======== Dataset records
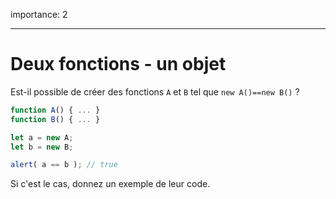 importance: 2

---

# Deux fonctions - un objet

Est-il possible de créer des fonctions `A` et `B` tel que `new A()==new B()` ?

```js no-beautify
function A() { ... }
function B() { ... }

let a = new A;
let b = new B;

alert( a == b ); // true
```

Si c'est le cas, donnez un exemple de leur code.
================
Read the entries above, then pull out the lines that include "fonctions".

# Deux fonctions - un objet
Est-il possible de créer des fonctions `A` et `B` tel que `new A()==new B()` ?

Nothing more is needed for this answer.